CBS Sports’ Dennis Dodd reported this morning that the Big 12 is planning on moving to two seven-team divisions beginning in the 2023 season.
According to Dodd’s report, the Big 12 athletic directors met in Las Vegas in December to decide what to do with the league going into the future. The seven-team divisions are the perfect “tentative plan,” giving the league the option of moving to six-team divisions if Oklahoma and Texas jump ship earlier than expected.
For now, Oklahoma and Texas are scheduled to leave in 2025, and with the league adding BYU, Cincinnati, Houston, and UCF in 2023, it begs the question of what scheduling will look like during this time of realignment.
Well, Dodd covers that too in his report, stating that a source within the Big 12 said that the league is “most likely going to stick with its current nine-game conference schedule.” That is good news for future non-conference contests, because this move means that teams should be able to keep their scheduled matchups instead of scrambling to find new opponents on short notice.
The “new-look Big 12” is right on the horizon, and will be exciting to see the conference with new friends and foes for the first time since adding TCU and West Virginia back in 2012.
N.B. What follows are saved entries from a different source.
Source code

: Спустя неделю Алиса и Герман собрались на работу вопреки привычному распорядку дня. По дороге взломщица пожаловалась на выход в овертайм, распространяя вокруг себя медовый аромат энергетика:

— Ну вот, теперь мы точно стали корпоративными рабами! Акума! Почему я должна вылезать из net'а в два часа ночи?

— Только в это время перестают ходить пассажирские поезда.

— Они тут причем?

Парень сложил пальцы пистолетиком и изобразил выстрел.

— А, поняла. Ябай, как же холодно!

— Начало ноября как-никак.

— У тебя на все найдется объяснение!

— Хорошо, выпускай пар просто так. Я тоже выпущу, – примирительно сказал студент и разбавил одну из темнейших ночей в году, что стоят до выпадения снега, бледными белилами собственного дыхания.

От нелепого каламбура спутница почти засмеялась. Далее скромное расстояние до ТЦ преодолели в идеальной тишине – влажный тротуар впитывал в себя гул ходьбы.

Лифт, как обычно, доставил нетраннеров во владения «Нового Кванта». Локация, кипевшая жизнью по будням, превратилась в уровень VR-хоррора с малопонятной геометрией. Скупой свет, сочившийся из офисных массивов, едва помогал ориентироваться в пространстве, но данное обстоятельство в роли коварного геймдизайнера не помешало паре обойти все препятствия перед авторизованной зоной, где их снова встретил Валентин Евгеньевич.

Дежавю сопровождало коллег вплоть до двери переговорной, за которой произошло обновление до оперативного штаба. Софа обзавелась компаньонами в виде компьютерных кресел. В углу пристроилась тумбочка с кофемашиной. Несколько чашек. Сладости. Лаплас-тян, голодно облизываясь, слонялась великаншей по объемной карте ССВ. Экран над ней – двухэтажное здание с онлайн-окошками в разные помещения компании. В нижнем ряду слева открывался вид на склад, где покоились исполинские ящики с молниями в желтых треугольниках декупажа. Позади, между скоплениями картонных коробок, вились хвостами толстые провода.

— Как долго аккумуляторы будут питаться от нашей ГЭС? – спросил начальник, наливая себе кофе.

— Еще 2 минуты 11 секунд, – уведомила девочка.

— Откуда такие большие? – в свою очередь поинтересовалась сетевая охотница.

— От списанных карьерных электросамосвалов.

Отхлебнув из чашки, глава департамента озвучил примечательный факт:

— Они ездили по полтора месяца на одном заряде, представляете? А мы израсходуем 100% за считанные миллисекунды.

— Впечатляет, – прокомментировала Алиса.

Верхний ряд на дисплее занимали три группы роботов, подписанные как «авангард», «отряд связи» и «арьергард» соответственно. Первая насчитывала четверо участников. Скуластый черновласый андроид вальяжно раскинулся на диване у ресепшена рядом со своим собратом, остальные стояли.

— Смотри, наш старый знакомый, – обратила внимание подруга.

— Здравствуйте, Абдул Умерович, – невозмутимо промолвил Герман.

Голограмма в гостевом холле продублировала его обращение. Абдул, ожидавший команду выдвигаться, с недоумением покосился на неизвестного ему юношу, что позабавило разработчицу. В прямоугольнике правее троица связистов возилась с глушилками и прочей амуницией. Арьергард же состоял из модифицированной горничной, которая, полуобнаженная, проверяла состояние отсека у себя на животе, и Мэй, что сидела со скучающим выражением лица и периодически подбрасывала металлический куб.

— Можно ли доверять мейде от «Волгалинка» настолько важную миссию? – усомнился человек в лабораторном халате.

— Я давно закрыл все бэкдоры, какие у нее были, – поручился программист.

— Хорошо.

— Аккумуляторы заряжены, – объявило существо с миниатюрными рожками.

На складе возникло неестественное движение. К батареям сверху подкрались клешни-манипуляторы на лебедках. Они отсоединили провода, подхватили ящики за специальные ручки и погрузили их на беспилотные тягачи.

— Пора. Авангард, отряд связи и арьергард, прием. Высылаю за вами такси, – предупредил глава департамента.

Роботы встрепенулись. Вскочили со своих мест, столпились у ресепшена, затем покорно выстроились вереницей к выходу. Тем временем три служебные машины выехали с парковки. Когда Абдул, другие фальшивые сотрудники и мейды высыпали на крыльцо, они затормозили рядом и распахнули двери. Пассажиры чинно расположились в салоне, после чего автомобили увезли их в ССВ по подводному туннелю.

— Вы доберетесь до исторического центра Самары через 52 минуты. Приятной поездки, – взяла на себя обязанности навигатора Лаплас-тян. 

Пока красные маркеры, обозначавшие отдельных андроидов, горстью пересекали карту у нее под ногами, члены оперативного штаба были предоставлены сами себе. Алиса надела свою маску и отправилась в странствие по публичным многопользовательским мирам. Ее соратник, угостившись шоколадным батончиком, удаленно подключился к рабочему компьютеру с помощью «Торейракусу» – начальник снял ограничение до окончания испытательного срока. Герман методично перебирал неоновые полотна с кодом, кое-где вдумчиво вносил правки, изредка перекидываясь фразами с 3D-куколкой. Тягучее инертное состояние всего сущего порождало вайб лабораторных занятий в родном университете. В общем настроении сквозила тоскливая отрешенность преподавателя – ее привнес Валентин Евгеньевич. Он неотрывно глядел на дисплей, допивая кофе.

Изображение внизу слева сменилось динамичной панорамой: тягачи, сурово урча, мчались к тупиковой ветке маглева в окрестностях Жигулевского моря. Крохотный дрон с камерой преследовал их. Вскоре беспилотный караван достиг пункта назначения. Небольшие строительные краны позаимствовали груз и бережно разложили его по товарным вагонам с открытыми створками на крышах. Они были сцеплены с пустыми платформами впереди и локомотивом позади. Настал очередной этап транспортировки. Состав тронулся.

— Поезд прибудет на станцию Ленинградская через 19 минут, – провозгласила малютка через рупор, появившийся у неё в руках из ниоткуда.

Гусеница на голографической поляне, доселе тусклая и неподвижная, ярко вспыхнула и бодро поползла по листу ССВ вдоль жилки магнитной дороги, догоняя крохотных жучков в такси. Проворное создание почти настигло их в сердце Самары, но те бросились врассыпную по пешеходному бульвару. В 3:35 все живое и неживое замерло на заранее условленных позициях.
The original Big 12 Conference had North and South divisions from 1996 to 2010, but after conference realignment, the league played a round-robin with 10 teams after losing Colorado, Texas A&M, Nebraska, and Missouri, while adding TCU and West Virginia. In 2017, the Big 12 brought back its conference championship game, without divisions, in a No. 1 vs. No. 2 format.
Now, expectations in the public eye are that Oklahoma and Texas will ride out their contract with the Big 12 and stick around until 2025. However, it’s hard not to see them leaving after the 2022 season given how quickly this has all taken place. The buyout that OU and UT would have to pay is substantial, right around $75 million per team. Could that price tag keep them around for two more years? Who knows at this point.
Nevertheless, the one thing to take from this is that the Big 12 has adapted and overcome yet again and is headed towards a bright future, a future without Oklahoma or Texas.